Self-Healing Hydrogel Membrane Provides a Strategy for the Steady Production of Clean Water from Organic Wastewater

Abstract

When the typical solar-driven hydrogel water evaporator treats the organic sewage, the organic pollutants will be accumulated in the evaporator and affect the evaporation performance. This issue is resolved by using silver–disulfide bonding to fix the silver oxide/silver (Ag2O/Ag) nanoparticles inside the polyacrylamide-acrylic acid hydrogel, resulting in the photocatalytic degradation of methyl orange and solar-driven water evaporation. Ag2O/Ag nanoparticles are a solar–thermal conversion material used to replace the traditional carbon material. On the one hand, the heterojunction structure of Ag2O/Ag enhances the separation ability of the photogenerated carriers, thereby increasing the photocatalytic efficiency. On the other hand, the surface of the nanoparticles is grafted with N, N′-bis(acryloyl) cystamine and becomes the crosslinking agent which is fixed in the hydrogel. Meanwhile, the inverted pyramid structure can be built at the surface of the hydrogel by soft imprinting technology. This kind of structure has excellent light trapping performance, which can increase the efficiency of Ag2O/Ag photocatalysis.
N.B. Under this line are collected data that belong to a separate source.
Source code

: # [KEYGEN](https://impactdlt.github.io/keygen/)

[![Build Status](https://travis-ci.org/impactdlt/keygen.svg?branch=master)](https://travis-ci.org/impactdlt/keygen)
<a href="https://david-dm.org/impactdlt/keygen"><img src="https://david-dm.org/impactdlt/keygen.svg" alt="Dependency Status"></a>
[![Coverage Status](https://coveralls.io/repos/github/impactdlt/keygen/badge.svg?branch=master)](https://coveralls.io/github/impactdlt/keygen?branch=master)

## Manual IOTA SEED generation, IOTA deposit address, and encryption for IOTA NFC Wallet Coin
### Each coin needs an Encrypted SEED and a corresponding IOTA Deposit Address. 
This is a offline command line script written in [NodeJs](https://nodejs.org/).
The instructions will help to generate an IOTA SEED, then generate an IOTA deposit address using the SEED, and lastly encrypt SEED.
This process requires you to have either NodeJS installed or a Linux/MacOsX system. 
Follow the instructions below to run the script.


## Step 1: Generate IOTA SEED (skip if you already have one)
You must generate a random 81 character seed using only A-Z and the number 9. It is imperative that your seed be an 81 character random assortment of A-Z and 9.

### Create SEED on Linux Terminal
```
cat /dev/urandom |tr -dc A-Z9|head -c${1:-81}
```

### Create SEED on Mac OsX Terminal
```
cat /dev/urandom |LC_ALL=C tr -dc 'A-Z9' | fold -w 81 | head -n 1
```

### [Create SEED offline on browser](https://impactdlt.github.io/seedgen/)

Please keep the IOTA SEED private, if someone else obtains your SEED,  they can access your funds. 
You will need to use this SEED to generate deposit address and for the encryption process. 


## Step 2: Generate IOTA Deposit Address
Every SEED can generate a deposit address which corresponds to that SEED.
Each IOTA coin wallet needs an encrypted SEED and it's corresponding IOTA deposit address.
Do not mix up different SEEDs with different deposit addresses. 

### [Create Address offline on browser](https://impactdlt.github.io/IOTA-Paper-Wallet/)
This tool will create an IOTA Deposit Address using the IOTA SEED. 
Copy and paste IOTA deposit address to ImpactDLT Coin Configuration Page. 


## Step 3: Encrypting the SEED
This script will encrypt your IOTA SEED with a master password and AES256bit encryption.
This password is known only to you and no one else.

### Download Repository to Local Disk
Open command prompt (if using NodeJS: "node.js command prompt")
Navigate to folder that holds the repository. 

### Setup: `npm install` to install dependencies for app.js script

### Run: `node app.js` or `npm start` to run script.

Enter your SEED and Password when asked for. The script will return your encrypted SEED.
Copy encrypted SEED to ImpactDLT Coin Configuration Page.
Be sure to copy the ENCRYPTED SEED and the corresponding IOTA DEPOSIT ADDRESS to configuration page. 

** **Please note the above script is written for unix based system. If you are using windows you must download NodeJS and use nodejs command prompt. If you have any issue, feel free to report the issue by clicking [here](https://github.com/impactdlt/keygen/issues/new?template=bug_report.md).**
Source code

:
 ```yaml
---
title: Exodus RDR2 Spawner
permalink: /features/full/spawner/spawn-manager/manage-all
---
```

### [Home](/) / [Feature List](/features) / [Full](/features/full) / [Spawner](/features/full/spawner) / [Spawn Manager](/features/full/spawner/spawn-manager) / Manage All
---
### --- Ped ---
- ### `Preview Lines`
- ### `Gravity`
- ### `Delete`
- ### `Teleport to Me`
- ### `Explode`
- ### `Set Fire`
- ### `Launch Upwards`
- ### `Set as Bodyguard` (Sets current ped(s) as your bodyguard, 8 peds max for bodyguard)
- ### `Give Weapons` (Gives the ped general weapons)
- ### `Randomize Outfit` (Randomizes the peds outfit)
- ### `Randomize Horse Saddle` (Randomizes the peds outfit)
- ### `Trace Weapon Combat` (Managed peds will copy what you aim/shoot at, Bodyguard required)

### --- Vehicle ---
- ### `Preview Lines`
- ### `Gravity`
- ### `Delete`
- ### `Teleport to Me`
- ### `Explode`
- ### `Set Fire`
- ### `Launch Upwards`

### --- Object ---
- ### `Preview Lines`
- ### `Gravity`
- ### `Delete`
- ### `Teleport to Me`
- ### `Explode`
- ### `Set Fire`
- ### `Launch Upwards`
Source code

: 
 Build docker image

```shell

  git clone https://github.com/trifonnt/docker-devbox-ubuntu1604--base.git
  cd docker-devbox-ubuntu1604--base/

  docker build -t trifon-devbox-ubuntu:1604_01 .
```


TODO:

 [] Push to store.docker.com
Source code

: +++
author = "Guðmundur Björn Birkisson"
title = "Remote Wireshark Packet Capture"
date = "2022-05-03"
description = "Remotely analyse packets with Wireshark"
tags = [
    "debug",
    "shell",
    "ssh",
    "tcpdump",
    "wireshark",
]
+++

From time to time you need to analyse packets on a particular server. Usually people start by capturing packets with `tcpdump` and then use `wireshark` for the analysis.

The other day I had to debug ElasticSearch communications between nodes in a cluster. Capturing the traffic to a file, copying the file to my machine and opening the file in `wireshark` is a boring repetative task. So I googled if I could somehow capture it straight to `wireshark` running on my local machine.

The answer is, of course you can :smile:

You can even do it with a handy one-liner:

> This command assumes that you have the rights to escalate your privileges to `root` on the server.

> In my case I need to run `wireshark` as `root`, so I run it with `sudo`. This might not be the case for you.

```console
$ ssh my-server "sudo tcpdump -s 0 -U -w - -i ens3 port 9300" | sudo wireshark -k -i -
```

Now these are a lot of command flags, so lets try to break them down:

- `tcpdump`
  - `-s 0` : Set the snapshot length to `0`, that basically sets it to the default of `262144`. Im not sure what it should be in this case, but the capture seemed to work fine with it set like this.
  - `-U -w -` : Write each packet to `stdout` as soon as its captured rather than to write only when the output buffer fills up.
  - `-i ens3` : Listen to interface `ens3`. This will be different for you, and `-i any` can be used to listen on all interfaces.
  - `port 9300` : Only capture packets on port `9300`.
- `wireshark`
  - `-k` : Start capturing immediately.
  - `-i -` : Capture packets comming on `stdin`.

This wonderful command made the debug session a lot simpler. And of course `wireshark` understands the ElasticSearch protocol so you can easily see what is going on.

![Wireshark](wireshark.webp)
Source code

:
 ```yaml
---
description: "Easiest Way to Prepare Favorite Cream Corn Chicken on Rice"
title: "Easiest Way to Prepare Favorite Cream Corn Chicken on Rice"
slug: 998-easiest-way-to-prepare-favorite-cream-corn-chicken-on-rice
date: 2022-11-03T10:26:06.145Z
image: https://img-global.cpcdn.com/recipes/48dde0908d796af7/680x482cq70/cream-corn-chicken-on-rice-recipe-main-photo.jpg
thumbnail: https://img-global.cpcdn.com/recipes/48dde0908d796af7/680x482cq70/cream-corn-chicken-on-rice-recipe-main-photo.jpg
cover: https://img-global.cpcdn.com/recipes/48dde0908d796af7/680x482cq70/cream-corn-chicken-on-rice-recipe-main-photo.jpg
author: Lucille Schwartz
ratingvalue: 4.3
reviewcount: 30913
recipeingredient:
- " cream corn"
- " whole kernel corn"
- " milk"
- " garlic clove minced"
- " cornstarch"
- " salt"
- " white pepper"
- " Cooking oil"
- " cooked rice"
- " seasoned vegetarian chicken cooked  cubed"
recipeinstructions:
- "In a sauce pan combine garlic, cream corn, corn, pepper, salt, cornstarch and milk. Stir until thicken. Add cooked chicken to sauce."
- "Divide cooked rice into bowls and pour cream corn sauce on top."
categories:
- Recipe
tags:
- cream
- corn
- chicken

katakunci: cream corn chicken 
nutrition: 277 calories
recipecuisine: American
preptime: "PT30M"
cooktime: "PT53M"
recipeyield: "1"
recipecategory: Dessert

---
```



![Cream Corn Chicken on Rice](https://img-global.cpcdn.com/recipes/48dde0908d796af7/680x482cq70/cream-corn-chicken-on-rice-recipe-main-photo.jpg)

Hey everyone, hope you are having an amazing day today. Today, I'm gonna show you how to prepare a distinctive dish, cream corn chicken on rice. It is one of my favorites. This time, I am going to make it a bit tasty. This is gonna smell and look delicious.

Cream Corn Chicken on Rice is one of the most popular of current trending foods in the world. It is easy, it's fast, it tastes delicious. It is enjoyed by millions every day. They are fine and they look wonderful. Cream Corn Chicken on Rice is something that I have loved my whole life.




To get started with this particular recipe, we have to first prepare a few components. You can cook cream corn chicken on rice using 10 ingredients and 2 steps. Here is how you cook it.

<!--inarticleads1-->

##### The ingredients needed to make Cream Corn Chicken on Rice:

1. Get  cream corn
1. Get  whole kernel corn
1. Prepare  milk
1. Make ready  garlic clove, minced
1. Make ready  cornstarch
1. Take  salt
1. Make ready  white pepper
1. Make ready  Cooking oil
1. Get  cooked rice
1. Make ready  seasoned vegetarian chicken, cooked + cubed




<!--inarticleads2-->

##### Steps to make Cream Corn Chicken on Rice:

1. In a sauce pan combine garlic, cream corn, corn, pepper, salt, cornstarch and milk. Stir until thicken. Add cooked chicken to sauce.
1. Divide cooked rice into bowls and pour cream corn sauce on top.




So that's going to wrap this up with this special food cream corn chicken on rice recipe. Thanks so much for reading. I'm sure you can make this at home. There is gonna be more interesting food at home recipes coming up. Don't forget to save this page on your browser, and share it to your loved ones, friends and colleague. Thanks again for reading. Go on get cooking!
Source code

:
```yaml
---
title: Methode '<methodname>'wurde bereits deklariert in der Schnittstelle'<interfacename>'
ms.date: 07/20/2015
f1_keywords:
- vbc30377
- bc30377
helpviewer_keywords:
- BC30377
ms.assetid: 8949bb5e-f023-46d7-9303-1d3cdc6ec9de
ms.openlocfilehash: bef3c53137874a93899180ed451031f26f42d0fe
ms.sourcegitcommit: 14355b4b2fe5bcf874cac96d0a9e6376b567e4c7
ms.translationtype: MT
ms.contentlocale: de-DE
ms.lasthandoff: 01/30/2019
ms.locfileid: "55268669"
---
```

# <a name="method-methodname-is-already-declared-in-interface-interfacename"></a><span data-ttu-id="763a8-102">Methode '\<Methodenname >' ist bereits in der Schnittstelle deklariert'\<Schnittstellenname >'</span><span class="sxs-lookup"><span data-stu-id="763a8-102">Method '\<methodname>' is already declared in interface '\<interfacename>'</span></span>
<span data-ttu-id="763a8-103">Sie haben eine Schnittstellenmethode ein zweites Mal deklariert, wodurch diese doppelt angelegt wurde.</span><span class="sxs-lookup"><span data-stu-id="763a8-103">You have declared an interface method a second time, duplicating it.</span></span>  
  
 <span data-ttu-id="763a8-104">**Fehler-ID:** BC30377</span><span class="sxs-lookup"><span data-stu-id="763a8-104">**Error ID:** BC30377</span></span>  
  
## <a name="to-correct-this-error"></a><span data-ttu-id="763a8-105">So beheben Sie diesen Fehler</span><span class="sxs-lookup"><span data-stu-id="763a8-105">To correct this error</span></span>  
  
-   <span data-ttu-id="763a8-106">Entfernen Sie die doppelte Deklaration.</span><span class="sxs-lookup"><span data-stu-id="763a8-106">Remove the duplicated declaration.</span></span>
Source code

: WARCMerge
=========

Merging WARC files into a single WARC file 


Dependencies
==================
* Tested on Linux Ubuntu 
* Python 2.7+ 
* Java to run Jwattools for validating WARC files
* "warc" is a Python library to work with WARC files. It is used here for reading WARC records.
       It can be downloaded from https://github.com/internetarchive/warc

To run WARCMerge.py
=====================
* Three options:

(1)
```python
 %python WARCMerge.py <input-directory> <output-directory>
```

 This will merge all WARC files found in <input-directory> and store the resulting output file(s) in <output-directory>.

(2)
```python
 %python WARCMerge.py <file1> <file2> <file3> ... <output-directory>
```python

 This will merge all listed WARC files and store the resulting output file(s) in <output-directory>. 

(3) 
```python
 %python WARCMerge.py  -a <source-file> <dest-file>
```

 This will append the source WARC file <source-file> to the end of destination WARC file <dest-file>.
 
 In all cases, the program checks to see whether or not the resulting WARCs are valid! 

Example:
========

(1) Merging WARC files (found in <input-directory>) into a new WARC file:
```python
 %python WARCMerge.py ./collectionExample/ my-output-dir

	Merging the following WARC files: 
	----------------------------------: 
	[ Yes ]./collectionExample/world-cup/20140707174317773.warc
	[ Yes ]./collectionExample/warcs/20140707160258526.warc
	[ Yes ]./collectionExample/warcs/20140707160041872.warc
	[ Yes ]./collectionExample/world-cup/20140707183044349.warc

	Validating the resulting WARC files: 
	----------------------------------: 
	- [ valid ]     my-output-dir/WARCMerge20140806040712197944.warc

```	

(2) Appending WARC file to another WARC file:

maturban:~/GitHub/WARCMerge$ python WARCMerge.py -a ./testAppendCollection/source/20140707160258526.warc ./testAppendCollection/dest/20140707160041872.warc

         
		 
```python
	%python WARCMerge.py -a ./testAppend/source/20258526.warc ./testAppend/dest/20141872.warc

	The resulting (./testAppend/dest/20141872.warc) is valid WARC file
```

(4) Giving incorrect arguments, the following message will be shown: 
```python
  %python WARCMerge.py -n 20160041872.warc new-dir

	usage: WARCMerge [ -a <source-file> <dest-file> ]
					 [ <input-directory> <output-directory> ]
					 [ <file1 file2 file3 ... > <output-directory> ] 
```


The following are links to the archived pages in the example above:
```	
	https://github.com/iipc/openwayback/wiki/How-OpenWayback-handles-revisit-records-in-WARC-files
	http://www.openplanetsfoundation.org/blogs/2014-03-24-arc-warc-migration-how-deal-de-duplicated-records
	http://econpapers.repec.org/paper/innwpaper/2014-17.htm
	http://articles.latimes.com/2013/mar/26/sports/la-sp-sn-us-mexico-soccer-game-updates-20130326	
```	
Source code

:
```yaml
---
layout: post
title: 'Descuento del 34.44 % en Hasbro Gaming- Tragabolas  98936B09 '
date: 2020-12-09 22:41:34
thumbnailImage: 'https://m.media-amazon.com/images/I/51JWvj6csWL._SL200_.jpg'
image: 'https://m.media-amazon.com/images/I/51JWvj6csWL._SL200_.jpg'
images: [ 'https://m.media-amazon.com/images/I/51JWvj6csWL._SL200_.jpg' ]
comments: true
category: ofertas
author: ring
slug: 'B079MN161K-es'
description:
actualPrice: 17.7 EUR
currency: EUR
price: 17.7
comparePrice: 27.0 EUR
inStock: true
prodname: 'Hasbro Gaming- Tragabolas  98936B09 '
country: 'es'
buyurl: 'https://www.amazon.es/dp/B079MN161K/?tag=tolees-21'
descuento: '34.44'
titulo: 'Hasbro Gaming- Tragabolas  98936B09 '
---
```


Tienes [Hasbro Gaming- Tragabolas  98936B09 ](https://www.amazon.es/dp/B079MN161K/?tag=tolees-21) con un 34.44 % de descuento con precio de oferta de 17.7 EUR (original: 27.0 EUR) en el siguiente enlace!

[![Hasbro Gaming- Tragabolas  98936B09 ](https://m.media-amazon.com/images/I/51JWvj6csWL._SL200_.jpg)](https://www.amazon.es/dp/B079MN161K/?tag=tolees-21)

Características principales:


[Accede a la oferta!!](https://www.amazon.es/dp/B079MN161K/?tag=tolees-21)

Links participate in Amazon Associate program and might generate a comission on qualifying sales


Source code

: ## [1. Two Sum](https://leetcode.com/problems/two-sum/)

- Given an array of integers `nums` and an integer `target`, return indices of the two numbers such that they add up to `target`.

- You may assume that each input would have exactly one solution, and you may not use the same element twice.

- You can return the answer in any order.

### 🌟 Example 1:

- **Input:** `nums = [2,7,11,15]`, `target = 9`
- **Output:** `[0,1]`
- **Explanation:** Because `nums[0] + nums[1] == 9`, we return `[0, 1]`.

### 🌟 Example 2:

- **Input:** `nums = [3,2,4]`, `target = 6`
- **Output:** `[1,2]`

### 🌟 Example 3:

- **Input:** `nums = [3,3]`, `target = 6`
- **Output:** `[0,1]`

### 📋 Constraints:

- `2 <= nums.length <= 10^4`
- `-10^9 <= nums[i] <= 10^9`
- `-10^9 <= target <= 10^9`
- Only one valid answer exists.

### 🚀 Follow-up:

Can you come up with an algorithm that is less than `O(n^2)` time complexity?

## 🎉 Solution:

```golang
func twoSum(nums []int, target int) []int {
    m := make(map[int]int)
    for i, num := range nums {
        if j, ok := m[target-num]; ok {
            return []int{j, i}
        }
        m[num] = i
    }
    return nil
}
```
Furthermore, the dynamic reversible coordination effect between Fe3+ and carboxyl realizes the self-healing capability of the hydrogel. Here are the properties of hydrogel: the fracture stress is 0.35 MPa, the fracture elongation is 1320%, the evaporation rate is 1.2 kg·m−2·h−1, and the rate of the photocatalytic degradation of methyl orange is 96% in 3 h. This self-healing hydrogel membrane provides a strategy to steadily get clean water from organic sewage.